O que você vai ler neste artigo:

 

05 tipos de violência contra a mulher

A tipificação da violência psicológica

A violência psicológica em ambientes sociais extra familiares

Como provar a violência psicológica?

05 tipos de violência contra a mulher

Primeiramente é importante destacar que na Lei Maria da Penha, em seu art. 7º., estão previstas cinco formas de violência contra a mulher: 

  • física;
  • sexual;
  • patrimonial;
  • moral;
  • psicológica.

A primeira refere-se a qualquer forma de ofensa à integridade física e à vida da vítima. Já a violência sexual representa atos que violem a dignidade sexual, direitos de reprodução, orientação sexual e matrimônio forçado. 

No que toca à violência patrimonial restará configurada toda vez que os bens da vítima estiverem em risco, enquanto que a violência moral é toda forma de ofensa à honra da vítima por meio das três figuras típicas do CPB: calúnia, difamação e injúria. 

Cabe ainda destacar que essas quatro formas de violência citadas já possuíam delitos previamente estabelecidos no Código Penal, como homicídio e lesão corporal, estupro e favorecimento à prostituição, furto, roubo, apropriação indébita e estelionato, além dos citados crimes contra a honra.

A tipificação da violência psicológica

Das cinco formas de violência acima elencadas, somente a violência psicológica não possuía figura típica especificamente correlata, por vezes, podendo-se realizar um enquadramento em contravenção penal de perturbação da tranquilidade ou o crime de ameaça, mas que pela ausência de motivação específica, poderia causar certa confusão, sendo certo que a via do ilícito cível era na prática a mais recorrente. Esse cenário tinha uma repercussão prática importante, pois não configurando crime, não era possível o deferimento de medida protetiva de urgência e a vítima ficava desguarnecida. Essa é uma crítica ferrenha que a doutrina faz.    

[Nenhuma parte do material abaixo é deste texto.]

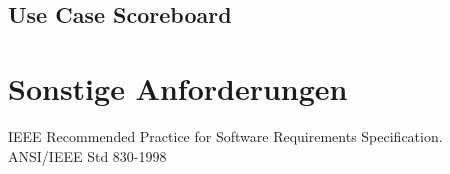 \documentclass[a4paper, twosided, 11pt]{scrartcl}
\begin{document}
\subsection{Use Case Scoreboard}

\section{Sonstige Anforderungen}

\renewcommand{\refname}{Referenzen}
\begin{thebibliography}{2}
    IEEE Recommended Practice for Software Requirements Specification. ANSI/IEEE Std 830-1998
\end{thebibliography}
\end{document}
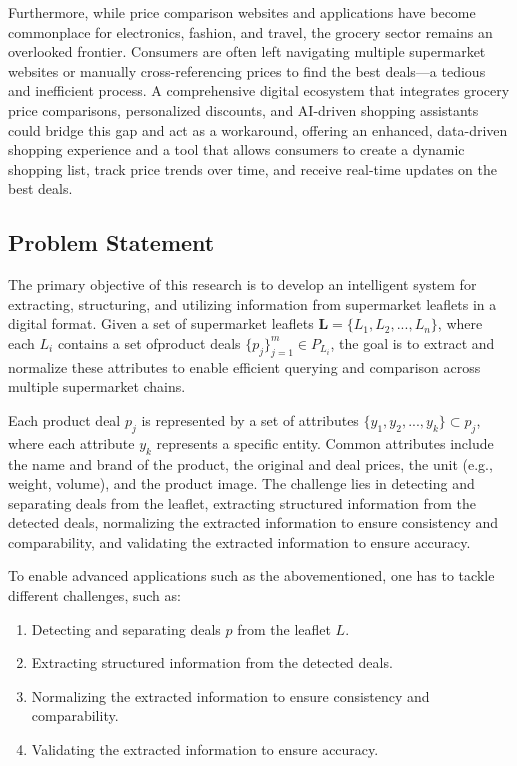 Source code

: \documentclass[11pt]{article}
\begin{document}
Furthermore, while price comparison websites and applications have become commonplace for electronics, fashion, and travel, the grocery sector remains an overlooked frontier. Consumers are often left navigating multiple supermarket websites or manually cross-referencing prices to find the best deals—a tedious and inefficient process. A comprehensive digital ecosystem that integrates grocery price comparisons, personalized discounts, and AI-driven shopping assistants could bridge this gap and act as a workaround, offering an enhanced, data-driven shopping experience and a tool that allows consumers to create a dynamic shopping list, track price trends over time, and receive real-time updates on the best deals.

\subsection{Problem Statement}
The primary objective of this research is to develop an intelligent system for extracting, structuring, and utilizing information from supermarket leaflets in a digital format. Given a set of supermarket leaflets $\mathbf{L} = \{L_1, L_2, ..., L_n\}$, where each $L_i$ contains a set ofproduct deals $\{p_j\}_{j=1}^{m} \in P_{L_i}$, the goal is to extract and normalize these attributes to enable efficient querying and comparison across multiple supermarket chains.

Each product deal $p_j$ is represented by a set of attributes $\{y_1, y_2, ..., y_k\} \subset p_j$, where each attribute $y_k$ represents a specific entity. Common attributes include the name and brand of the product, the original and deal prices, the unit (e.g., weight, volume), and the product image. The challenge lies in detecting and separating deals from the leaflet, extracting structured information from the detected deals, normalizing the extracted information to ensure consistency and comparability, and validating the extracted information to ensure accuracy. 

To enable advanced applications such as the abovementioned, one has to tackle different challenges, such as:
\begin{enumerate}
    \item Detecting and separating deals $p$ from the leaflet $L$.
    \item Extracting structured information from the detected deals.
    \item Normalizing the extracted information to ensure consistency and comparability.
    \item Validating the extracted information to ensure accuracy.
\end{enumerate}
\end{document}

A violência psicológica, prevista no art. 7º. II da LMP é assim descrita: “(…) entendida como qualquer conduta que lhe cause dano emocional e diminuição da autoestima ou que lhe prejudique e perturbe o pleno desenvolvimento ou que vise degradar ou controlar suas ações, comportamentos, crenças e decisões, mediante ameaça, constrangimento, humilhação, manipulação, isolamento, vigilância constante, perseguição contumaz, insulto, chantagem, violação de sua intimidade, ridicularização, exploração e limitação do direito de ir e vir ou qualquer outro meio que lhe cause prejuízo à saúde psicológica e à autodeterminação.”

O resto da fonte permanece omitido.